The bottom line is that you should do what feels right for you. If you don't want to go back and you can afford not to then don't.

By the way, I think you meant to post this on the main Pregnancy loss forum, not the archive. You might want to try to move it or just cut and paste your post on a new thread in the main section.


----------



## ssrmeeky (Dec 23, 2004)

I am very sorry to hear about your loss and I wish you nothing but happiness. I know thats hard to hear at a time like this. But I know what you are feeling I lost my son the 2nd of last month from a preterm labor he was born alive and passed away 37 minutes later. I think at this point you have to look at yourself and ask yourself are you ready to get back to the everyday life. I think you should take the full 6 weeks to heal and grieve for your son. I took the full 6 weeks and I am glad even though I stayed home most of the time. I dont think I was mental ready to face the world and all the questions about what happen. But as time heal I can answer the question with out breaking down and crying. All i can do with the pass is think about my son and wonder what if. But I cant live with the what if's for all my life. But I can think about him with out crying now and I can talk to him as if he was in my stomach(that might sound crazy but it helps). Take the time off and you will feel alot better.

I wish you well
Meeky


----------



## KDWill (Jan 12, 2005)

Clarks, I'm so sorry. There's nothing I can say to make this any easier for you but just to remember that you are not alone. It will be a tough road ahead and we just have to take it one day at a time. I lost my son Christopher on the same day, Dec. 21, 2004, 20 weeks into my pregnancy. For me, the devastation and grief has turned from something overwhelming and all-consuming to a dull ache and sadness that I live with every day. I often still have a hard time believing/accepting that this happened. I still feel devastated at times. But I'm also starting to have a few good days here and there too.

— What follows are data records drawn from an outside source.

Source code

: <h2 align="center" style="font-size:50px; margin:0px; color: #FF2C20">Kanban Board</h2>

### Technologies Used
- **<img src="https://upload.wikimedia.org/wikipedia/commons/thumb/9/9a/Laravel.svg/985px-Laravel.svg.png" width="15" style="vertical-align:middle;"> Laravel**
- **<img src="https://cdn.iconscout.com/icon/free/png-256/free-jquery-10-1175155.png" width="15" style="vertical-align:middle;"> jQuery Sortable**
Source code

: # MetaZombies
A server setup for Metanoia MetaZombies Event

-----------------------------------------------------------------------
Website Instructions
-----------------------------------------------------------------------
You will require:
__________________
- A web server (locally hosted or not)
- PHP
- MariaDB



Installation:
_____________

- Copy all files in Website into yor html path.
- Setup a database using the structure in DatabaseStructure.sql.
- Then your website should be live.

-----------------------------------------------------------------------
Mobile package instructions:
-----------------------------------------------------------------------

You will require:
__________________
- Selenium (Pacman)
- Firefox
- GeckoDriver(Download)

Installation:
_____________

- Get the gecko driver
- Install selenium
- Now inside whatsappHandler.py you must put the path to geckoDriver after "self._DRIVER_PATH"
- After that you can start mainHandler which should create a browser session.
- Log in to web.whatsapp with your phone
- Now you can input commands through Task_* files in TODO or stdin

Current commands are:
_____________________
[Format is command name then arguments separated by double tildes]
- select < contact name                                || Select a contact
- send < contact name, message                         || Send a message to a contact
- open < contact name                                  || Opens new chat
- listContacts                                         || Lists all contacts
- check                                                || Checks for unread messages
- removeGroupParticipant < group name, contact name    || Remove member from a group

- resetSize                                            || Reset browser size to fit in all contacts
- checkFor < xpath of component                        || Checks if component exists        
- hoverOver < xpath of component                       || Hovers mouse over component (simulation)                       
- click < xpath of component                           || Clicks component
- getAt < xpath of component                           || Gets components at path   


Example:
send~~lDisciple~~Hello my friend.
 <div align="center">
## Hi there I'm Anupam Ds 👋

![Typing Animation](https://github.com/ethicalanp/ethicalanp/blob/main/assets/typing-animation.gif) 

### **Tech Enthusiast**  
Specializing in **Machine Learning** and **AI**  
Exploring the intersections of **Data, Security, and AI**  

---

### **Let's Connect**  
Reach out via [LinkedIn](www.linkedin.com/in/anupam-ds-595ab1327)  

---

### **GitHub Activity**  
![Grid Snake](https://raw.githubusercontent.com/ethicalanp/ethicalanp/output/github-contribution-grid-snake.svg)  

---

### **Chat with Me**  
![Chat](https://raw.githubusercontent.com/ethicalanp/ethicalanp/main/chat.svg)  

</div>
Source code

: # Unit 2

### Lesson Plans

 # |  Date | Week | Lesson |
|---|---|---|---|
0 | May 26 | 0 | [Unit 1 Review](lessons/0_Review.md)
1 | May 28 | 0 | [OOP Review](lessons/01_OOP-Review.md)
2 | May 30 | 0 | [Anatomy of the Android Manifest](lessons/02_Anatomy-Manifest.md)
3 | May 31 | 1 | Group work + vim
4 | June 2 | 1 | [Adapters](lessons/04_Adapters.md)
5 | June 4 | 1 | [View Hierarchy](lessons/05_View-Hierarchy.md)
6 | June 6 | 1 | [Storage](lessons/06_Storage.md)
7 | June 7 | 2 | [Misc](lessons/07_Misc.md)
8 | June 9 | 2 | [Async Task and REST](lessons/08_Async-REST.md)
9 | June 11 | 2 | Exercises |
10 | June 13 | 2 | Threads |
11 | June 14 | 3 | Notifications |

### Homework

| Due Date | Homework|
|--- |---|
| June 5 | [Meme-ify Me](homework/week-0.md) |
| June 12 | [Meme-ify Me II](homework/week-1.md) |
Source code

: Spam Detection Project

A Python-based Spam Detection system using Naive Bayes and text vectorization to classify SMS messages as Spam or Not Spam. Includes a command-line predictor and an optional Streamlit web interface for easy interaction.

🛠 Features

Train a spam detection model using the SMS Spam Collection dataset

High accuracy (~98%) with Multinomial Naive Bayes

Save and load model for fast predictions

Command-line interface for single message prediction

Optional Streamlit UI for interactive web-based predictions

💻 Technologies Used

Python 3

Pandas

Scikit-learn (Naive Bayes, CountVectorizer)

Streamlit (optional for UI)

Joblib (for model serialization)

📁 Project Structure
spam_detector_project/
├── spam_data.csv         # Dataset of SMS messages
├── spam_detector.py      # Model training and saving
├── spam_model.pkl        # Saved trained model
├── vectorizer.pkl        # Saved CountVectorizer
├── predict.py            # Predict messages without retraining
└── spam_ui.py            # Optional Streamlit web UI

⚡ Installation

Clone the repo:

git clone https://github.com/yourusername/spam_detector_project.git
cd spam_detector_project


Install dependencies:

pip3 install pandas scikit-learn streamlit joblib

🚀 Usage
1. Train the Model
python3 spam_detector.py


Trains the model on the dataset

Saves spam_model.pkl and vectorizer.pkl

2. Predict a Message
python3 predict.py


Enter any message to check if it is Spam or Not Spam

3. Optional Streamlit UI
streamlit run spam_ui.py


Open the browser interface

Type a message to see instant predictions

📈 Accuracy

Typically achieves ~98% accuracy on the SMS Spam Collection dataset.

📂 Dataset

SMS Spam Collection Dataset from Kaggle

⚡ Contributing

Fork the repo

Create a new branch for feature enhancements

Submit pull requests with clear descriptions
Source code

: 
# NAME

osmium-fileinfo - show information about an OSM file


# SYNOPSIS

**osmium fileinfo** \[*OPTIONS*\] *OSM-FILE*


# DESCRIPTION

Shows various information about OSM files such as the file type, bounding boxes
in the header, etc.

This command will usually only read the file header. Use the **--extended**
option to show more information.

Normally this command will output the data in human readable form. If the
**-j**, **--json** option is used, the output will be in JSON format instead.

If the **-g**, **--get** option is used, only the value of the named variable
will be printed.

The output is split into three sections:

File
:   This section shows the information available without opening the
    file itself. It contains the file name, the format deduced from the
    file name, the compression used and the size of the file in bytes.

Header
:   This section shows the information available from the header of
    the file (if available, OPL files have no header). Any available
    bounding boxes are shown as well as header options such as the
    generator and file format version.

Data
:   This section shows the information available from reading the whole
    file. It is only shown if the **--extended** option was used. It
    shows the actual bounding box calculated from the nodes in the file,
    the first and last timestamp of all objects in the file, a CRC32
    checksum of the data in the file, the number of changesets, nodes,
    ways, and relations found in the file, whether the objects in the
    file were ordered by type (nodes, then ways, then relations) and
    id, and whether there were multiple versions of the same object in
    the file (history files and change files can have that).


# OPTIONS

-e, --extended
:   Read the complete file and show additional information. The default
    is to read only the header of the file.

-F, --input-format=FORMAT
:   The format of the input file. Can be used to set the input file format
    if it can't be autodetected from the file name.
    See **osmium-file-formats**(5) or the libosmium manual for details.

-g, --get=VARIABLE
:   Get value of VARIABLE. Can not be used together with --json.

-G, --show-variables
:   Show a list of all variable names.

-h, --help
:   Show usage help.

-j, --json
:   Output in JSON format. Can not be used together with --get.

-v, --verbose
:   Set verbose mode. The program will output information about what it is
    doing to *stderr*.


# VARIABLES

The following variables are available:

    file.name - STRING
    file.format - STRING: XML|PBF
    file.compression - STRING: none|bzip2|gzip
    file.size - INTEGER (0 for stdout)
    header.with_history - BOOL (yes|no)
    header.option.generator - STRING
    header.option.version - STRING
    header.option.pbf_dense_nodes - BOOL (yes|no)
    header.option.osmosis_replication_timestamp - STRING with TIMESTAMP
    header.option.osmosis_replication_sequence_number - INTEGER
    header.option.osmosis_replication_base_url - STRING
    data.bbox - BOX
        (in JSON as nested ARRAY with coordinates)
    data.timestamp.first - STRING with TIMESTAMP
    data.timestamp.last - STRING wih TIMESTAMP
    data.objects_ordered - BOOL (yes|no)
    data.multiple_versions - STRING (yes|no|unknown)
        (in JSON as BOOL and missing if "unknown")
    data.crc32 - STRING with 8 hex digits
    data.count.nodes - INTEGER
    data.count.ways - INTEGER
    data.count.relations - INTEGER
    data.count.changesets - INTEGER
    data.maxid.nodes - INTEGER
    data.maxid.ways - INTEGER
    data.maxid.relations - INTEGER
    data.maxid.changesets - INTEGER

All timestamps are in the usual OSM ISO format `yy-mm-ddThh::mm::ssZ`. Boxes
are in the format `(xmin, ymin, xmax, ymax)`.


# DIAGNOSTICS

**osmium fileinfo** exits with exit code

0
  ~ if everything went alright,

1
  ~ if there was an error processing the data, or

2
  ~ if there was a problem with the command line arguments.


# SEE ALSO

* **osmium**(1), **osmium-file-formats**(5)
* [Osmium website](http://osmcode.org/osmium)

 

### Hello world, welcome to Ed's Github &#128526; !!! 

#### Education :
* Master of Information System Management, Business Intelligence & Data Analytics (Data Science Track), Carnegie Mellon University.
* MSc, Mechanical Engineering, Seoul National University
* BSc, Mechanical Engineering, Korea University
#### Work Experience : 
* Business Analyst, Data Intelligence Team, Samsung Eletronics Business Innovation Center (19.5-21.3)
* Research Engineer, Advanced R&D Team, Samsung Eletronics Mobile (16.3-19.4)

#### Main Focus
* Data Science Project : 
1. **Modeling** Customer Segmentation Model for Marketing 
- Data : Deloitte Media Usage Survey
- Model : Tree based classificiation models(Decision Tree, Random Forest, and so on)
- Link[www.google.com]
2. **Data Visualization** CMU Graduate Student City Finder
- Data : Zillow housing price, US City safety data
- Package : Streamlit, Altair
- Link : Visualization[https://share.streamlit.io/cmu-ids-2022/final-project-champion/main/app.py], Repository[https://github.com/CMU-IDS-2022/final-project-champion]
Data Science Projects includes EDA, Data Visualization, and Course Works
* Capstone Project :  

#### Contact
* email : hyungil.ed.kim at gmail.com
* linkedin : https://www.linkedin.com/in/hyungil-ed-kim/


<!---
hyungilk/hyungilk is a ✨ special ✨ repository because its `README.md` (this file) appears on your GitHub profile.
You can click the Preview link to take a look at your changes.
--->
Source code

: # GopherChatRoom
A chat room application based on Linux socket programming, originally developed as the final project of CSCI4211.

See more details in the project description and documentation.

To your work question, I actually went to work two weeks after I delivered Christopher, on Jan. 3. In hindsight, it was a little too soon. I wish I had taken just one more week off. The reality was, I felt physically fine and everyone else around me was getting back to their normal routine after the holdiays. I just did what I knew to do, and that was to go back to work with everyone else. I think everyone is different though. For me, work did serve as a bit of a distraction and some sense of normalcy again. Granted, that first week back was really hard with all the well-meaning coworkers stopping by with condolences. But after that I was glad to be back to work. I think if I had just stayed home I would have sat around the house by myself feeling absolutely miserable every waking hour. I needed to get out and I didn't want to be by myself. That said, I can't say I've been the most productive employee at work either. I probably spend some time every day just staring off into space, thinking about Christopher. Fortunately, my boss has been great.

Just do what you're ready for regardless of what others are telling you. Take the time you need; don't short yourself, especially if you're not ready to be back at work again. But we have to continue living our lives at some point too.

Just remember you're not alone. Take care of yourself and give yourself the time you need.


----------